Jan 2011
Ok so Ive been gone awhile, but I am back. Not sure why I stopped blogging in 2009 but I did and now I am back. Last year was a whirlwind or a blur, it flew by after June. 2010 wasn't a good year for me health wise but 2011 is one I am going to make my best year ever. My position at work has changed and for the first time since 1998 I am not cutting Po's on an every day basis. It was strange at first but I love what I do now focusing on suppliers and negotiations. I still have items to wrap up from my old position but am I slowly passing them all of to others.
So what do I want from this year for my life? This is a question I've been asking myself teh last few days. I want to be a healthier me, a more creative me, a more spiritual me and a more organized me. I haven't started the healthier part yet, I'll be honest but I will. As for a more creative me, I've sewn three PJ bottoms last week from fabric I had on hand, now to get finished up a Valentine swap I am in.

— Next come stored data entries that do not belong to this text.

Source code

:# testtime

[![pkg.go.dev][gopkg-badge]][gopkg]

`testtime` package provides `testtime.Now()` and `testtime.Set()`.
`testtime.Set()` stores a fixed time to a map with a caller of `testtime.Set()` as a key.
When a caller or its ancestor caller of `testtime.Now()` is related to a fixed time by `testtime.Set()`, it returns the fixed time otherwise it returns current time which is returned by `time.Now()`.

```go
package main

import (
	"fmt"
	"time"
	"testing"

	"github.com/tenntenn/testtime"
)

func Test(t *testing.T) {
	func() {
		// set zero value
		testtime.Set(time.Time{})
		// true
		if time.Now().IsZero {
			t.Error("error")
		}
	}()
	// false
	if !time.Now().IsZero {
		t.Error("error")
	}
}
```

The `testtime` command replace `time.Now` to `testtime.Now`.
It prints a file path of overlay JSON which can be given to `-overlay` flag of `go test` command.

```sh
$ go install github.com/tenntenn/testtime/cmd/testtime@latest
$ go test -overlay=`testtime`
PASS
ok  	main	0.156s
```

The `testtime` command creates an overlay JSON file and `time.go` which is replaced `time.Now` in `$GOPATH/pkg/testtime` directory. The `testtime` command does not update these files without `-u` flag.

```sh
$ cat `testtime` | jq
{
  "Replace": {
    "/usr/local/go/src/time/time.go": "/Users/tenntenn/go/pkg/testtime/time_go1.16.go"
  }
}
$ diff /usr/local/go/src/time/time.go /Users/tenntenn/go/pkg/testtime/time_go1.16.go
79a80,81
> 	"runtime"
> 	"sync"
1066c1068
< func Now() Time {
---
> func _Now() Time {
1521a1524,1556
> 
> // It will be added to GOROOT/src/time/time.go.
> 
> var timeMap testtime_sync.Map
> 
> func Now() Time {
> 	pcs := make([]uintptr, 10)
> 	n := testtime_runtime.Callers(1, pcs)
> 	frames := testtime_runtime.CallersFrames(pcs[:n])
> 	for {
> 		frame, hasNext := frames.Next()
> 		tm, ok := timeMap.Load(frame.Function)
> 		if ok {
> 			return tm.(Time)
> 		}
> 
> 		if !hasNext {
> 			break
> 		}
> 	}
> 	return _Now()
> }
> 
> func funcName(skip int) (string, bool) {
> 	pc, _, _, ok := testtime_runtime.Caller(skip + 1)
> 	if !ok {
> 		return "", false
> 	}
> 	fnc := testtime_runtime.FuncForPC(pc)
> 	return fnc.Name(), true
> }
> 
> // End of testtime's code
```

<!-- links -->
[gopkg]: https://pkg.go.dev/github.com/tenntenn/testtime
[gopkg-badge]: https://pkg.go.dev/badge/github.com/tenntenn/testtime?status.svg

The Organized me go busy yesterday and in putting up all my Christmas decorations and tree, I cleaned, purged and organized my items as well as cleaned out a closet in my bedroom I use as a storage closet. I could not walk in the closet before yesterday. Now I have plenty of room and not much was taken out just reoragnized and cleaned up better. I tossed some things and added a few things to a donate box. Got rid of a full paper case box of paper. I do need to buy some of those spacemaker bags to store some of my college fashion designs, this will free up more space in the closet.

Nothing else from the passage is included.